Below are the records; copy exactly the lines from the first through the one containing "- What is the", both included, and leave out the pictures.

:: Records provided ::

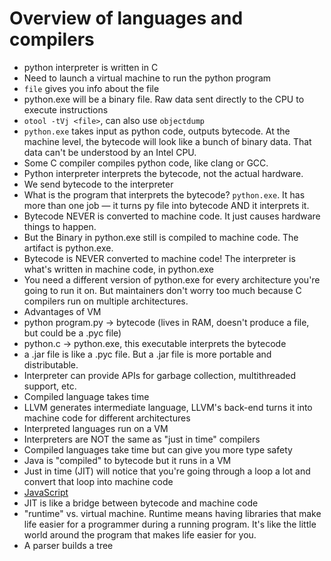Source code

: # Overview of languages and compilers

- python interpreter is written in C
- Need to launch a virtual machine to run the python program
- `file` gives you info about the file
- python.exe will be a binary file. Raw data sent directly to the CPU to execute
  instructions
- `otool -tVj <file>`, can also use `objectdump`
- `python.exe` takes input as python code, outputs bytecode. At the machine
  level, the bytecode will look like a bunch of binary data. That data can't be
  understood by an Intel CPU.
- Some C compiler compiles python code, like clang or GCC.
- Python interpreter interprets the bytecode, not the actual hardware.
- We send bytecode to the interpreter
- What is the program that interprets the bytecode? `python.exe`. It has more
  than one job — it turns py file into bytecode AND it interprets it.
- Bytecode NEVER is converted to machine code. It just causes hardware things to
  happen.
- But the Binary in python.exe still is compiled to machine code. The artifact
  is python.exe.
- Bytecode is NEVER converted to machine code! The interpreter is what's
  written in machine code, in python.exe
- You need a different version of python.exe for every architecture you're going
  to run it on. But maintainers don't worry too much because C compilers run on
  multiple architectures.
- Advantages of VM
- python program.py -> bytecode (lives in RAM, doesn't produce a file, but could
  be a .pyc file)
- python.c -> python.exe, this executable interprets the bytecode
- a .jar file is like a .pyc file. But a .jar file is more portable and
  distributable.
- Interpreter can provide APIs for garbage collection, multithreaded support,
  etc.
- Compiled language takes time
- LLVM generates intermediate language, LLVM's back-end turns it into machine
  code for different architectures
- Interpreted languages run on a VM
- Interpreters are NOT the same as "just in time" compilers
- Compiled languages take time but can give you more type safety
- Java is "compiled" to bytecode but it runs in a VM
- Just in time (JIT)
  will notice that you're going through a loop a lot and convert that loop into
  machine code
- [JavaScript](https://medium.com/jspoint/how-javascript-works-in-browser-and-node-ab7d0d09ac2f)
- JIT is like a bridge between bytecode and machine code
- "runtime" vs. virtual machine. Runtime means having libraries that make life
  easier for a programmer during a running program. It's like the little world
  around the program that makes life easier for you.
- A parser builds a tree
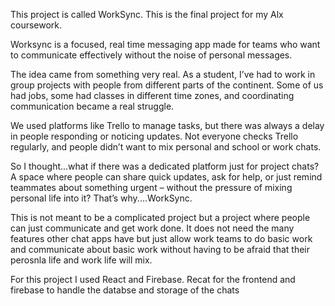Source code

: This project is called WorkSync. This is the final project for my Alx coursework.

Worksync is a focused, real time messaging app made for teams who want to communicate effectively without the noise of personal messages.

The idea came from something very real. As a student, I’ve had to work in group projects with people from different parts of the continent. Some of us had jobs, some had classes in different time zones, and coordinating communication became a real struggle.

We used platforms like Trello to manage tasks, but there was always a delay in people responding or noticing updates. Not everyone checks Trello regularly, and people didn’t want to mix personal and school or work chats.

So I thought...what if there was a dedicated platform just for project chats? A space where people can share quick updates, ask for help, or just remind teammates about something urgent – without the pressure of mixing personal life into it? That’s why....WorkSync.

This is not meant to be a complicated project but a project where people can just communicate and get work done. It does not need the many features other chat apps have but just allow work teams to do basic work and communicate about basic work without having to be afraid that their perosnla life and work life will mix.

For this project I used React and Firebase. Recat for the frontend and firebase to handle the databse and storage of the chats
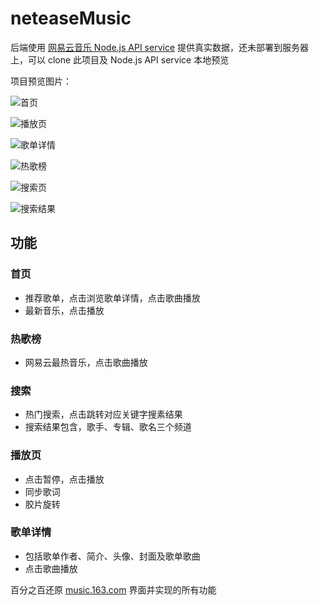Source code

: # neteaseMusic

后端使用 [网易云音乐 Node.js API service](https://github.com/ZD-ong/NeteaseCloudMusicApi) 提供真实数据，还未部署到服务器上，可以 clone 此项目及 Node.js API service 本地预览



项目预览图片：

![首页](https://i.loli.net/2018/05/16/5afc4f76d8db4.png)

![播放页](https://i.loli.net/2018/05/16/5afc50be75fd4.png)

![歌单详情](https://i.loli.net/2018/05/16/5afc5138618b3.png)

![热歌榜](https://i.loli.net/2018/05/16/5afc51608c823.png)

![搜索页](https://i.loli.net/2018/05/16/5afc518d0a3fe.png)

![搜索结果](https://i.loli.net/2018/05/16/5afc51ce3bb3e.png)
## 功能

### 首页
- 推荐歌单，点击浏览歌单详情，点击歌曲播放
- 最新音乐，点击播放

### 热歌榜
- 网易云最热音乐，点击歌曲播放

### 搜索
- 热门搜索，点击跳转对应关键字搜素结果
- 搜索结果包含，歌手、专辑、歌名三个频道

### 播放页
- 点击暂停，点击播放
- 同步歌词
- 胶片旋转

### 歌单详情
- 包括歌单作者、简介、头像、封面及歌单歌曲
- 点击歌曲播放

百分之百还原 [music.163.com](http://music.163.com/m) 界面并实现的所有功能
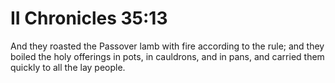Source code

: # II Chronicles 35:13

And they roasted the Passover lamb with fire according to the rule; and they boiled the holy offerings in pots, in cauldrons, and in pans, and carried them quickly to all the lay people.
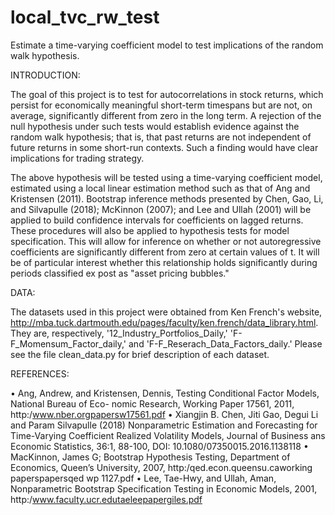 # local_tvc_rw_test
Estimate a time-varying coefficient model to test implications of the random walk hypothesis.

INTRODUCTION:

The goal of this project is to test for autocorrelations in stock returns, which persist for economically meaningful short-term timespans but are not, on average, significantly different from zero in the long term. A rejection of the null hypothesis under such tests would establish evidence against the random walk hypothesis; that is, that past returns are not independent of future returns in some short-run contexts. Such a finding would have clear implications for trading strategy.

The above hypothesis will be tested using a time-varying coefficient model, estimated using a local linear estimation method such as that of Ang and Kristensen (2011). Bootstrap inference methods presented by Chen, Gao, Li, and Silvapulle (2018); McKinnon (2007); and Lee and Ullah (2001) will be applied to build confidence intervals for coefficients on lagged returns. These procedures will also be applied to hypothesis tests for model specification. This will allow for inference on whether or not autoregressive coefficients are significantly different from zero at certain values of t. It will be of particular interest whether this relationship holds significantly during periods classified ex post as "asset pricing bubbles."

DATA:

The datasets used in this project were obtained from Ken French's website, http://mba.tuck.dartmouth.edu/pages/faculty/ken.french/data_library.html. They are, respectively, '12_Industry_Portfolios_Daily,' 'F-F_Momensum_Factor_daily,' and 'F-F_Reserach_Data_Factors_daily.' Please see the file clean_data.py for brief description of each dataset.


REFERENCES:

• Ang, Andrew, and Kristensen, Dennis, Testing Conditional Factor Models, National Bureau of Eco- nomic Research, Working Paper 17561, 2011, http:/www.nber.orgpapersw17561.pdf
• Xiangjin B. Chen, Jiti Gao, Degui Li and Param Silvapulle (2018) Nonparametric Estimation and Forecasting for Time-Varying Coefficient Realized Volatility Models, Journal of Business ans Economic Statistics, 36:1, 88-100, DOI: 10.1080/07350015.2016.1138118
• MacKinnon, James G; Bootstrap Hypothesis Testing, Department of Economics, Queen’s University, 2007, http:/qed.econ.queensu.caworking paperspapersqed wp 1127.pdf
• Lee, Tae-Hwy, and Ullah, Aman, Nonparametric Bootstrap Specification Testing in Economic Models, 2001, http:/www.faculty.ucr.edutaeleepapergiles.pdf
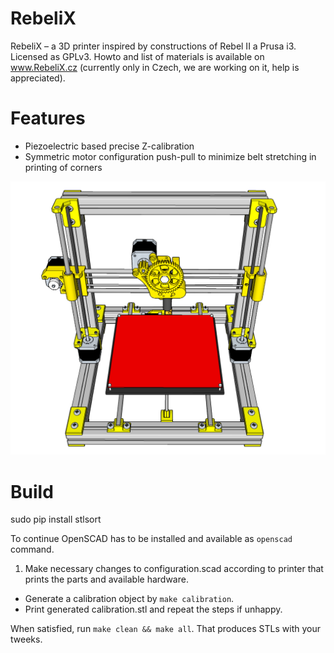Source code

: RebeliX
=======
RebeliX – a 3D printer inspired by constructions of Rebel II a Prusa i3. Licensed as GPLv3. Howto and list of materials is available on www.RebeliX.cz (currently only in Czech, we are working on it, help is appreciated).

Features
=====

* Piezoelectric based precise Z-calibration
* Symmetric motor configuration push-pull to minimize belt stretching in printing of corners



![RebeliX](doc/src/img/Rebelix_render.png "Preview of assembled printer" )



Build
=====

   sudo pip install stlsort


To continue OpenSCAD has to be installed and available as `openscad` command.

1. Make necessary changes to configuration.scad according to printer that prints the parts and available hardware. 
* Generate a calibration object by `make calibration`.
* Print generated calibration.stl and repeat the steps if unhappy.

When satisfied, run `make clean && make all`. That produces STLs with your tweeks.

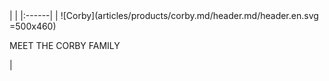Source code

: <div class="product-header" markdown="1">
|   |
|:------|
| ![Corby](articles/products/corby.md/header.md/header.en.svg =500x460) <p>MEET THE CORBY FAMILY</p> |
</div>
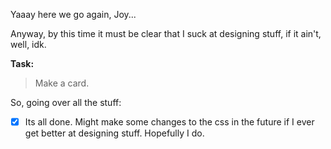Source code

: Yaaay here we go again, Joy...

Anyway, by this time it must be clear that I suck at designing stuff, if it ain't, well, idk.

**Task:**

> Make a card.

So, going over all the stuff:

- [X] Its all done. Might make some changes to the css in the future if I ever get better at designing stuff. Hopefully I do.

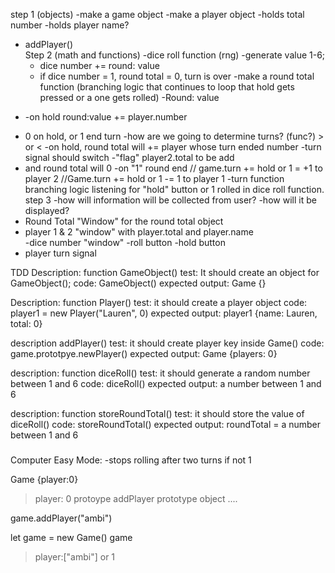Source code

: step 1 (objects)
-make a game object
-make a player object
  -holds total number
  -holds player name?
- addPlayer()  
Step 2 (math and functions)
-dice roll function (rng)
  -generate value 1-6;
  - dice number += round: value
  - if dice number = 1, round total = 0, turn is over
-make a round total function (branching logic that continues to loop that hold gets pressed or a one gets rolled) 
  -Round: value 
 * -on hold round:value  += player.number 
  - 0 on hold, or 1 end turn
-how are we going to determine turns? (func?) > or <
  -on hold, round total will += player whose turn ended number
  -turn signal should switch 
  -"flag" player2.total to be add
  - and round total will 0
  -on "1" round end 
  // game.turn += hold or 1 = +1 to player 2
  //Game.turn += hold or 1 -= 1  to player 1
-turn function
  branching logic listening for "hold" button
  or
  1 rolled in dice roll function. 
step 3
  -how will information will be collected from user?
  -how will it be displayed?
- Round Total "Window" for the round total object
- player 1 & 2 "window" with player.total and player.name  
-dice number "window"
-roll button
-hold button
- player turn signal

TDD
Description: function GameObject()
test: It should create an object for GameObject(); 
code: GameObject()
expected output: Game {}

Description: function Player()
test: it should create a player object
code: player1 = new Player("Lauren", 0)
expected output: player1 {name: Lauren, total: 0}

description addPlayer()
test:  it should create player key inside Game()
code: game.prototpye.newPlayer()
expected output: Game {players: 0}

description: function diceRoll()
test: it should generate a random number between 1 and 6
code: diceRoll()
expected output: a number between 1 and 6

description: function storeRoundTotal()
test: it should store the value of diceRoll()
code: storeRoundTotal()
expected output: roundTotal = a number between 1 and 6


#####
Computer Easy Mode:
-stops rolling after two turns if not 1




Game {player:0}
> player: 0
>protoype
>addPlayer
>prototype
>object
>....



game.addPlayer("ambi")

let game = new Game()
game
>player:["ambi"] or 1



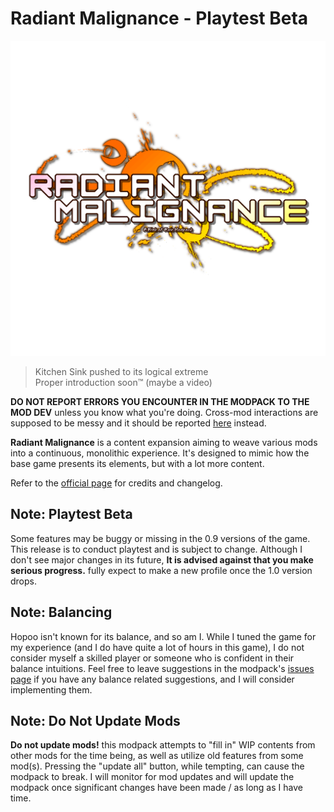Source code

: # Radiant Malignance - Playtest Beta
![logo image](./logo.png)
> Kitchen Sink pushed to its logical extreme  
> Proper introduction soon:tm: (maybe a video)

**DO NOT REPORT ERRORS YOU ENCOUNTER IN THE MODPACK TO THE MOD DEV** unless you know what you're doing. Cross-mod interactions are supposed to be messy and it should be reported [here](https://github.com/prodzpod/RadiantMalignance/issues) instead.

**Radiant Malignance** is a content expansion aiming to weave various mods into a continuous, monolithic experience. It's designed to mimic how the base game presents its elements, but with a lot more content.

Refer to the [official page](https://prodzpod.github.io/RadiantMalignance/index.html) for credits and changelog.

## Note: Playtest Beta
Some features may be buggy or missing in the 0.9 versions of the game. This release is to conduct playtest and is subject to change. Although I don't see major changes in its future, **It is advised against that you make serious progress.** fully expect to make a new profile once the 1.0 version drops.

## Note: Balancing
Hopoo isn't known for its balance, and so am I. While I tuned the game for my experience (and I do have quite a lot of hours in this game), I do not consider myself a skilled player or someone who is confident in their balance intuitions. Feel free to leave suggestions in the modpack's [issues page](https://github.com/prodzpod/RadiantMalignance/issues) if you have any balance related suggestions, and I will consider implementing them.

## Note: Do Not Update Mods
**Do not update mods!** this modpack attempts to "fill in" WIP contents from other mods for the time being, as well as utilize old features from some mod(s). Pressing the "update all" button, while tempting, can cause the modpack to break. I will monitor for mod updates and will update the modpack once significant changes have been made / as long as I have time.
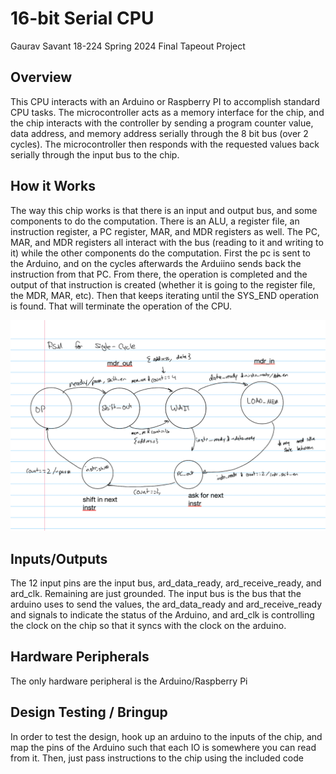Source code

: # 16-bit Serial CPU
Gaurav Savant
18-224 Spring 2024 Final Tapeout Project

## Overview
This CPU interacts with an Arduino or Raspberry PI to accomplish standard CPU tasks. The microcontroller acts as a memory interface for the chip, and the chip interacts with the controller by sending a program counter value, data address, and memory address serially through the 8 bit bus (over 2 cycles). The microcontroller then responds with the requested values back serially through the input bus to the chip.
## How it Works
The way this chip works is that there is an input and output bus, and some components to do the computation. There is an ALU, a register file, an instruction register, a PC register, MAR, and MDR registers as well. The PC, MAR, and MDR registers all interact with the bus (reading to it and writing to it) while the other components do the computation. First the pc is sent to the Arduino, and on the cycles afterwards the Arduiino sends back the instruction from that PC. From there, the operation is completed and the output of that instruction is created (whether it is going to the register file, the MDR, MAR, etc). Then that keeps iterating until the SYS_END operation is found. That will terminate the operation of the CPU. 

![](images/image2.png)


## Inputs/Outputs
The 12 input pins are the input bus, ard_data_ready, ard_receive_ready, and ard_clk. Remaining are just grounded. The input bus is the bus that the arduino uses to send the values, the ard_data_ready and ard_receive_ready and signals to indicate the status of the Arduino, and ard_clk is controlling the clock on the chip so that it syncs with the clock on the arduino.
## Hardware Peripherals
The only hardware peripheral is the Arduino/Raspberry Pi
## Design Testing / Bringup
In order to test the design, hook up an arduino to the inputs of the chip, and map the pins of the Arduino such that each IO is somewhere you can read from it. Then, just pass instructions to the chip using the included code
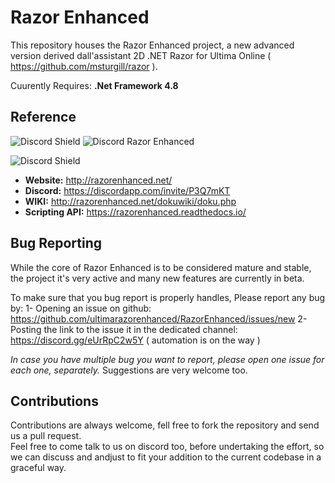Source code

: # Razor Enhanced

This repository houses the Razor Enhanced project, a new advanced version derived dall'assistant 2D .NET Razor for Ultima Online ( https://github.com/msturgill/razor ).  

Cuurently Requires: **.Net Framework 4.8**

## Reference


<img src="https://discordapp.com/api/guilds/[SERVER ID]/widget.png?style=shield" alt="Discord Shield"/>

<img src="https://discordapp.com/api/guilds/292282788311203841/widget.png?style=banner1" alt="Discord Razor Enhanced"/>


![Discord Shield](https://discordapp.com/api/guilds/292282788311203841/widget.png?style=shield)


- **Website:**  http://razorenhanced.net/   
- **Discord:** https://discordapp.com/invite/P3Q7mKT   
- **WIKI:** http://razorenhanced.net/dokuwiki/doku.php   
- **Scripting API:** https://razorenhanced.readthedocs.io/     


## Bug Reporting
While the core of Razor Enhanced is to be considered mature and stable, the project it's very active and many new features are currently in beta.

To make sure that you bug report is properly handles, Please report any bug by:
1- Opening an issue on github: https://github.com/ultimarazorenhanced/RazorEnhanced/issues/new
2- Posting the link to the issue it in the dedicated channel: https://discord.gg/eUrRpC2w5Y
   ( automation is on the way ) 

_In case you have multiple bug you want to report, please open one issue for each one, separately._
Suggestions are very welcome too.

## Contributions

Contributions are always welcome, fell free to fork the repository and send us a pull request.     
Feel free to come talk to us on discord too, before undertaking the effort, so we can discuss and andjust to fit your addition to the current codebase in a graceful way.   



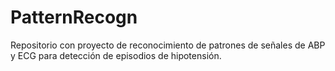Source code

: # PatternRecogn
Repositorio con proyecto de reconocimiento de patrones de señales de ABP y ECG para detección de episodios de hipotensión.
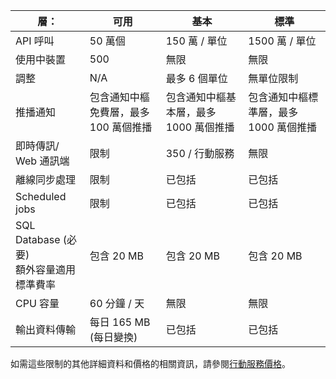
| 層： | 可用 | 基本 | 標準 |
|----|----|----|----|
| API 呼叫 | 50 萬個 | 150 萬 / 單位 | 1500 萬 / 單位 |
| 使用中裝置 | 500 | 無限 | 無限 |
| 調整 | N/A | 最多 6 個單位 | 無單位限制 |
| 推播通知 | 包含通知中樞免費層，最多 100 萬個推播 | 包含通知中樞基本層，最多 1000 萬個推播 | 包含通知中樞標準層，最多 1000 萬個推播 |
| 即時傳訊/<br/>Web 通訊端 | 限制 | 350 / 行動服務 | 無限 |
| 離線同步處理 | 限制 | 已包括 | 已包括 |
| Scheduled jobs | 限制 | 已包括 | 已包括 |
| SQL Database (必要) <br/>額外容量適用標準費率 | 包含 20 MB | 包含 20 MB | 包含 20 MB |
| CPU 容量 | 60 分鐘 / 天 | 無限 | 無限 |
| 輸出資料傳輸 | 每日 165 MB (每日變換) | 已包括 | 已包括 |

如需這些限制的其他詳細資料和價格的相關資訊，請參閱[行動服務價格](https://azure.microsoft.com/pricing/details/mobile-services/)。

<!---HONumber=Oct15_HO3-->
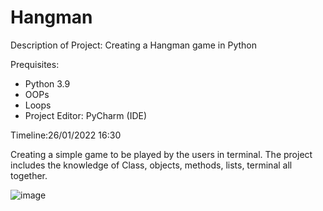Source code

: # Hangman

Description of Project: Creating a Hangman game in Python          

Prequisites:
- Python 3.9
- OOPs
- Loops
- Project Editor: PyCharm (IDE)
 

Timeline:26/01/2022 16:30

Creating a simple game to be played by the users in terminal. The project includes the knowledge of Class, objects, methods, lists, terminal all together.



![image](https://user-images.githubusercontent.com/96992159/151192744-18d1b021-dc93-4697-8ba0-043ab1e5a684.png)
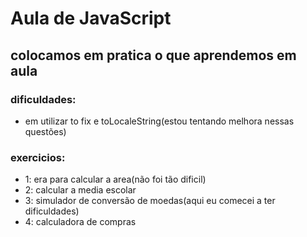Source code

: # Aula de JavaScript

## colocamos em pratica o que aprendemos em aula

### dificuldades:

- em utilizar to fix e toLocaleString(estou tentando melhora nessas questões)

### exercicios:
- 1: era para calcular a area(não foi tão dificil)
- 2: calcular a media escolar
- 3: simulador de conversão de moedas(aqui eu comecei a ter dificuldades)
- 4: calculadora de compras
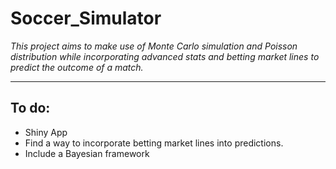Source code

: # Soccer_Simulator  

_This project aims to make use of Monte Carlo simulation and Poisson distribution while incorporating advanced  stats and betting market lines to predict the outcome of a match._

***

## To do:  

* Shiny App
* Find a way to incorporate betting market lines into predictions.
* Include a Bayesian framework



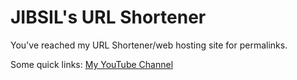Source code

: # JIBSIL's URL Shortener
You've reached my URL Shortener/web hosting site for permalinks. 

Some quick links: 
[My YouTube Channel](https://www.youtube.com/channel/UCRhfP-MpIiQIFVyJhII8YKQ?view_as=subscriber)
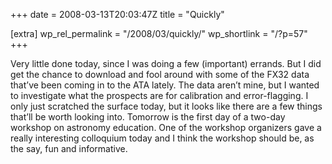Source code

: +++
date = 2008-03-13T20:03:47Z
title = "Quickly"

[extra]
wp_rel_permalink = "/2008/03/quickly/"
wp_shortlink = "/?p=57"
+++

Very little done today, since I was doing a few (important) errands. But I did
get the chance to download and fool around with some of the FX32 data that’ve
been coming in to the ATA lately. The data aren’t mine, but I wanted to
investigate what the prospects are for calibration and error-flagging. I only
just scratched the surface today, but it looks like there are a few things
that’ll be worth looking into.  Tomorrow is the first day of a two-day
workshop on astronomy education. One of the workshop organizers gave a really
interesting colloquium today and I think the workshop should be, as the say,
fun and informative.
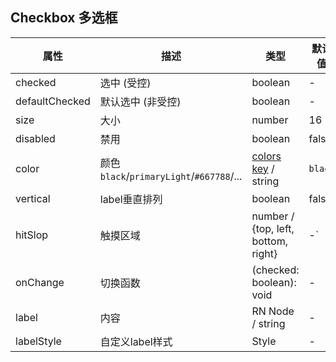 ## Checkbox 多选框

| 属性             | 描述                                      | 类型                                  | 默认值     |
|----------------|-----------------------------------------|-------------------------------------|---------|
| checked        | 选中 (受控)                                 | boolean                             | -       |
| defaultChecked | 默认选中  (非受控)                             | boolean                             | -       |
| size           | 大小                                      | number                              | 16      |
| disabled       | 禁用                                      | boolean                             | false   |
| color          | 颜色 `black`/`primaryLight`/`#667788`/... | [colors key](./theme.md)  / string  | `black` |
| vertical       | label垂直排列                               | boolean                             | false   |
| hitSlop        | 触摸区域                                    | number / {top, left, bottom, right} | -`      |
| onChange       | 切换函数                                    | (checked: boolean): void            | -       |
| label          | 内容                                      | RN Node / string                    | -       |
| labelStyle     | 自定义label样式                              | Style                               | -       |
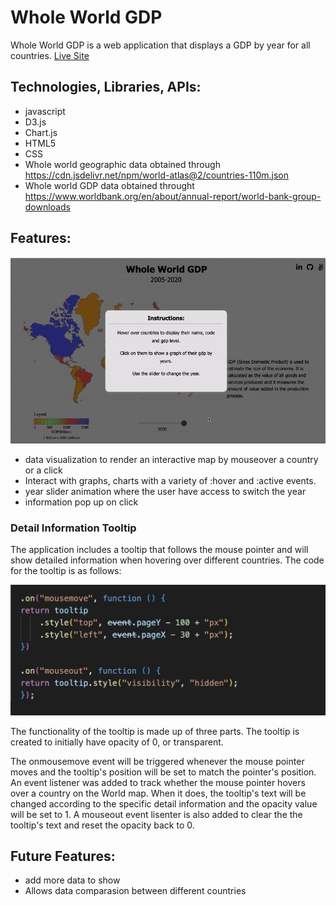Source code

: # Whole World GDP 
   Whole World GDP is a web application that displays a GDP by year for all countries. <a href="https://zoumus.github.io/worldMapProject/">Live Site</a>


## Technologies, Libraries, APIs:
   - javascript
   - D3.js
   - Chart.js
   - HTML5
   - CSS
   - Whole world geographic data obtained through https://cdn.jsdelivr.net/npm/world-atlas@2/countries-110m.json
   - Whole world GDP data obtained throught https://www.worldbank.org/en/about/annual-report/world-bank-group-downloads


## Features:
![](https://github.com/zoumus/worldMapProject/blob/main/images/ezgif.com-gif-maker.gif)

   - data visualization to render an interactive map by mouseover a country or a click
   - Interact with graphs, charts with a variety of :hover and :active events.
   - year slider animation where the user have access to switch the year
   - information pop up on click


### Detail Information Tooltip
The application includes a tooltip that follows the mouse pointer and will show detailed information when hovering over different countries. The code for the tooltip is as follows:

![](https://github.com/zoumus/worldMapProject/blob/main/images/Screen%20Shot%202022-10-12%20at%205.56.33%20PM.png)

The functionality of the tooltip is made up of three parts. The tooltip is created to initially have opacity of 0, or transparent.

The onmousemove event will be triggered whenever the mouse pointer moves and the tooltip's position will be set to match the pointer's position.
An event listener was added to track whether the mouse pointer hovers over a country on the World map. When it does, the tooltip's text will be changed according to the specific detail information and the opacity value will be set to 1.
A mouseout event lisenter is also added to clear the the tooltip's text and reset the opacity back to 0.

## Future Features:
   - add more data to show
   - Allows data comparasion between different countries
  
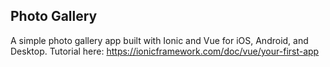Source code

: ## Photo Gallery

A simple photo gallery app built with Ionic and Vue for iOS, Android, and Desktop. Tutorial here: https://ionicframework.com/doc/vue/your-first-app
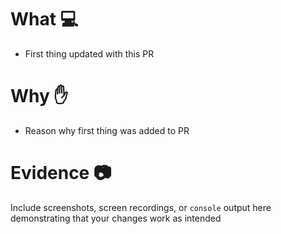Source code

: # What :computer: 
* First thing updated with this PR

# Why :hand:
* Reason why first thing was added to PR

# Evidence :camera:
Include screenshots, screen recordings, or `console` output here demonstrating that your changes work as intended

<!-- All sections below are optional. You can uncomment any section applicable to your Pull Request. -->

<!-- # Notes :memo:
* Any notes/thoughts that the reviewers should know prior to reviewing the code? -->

:::

● Exercise response:
Source code

: # Overview of languages and compilers

- python interpreter is written in C
- Need to launch a virtual machine to run the python program
- `file` gives you info about the file
- python.exe will be a binary file. Raw data sent directly to the CPU to execute
  instructions
- `otool -tVj <file>`, can also use `objectdump`
- `python.exe` takes input as python code, outputs bytecode. At the machine
  level, the bytecode will look like a bunch of binary data. That data can't be
  understood by an Intel CPU.
- Some C compiler compiles python code, like clang or GCC.
- Python interpreter interprets the bytecode, not the actual hardware.
- We send bytecode to the interpreter
- What is the program that interprets the bytecode? `python.exe`. It has more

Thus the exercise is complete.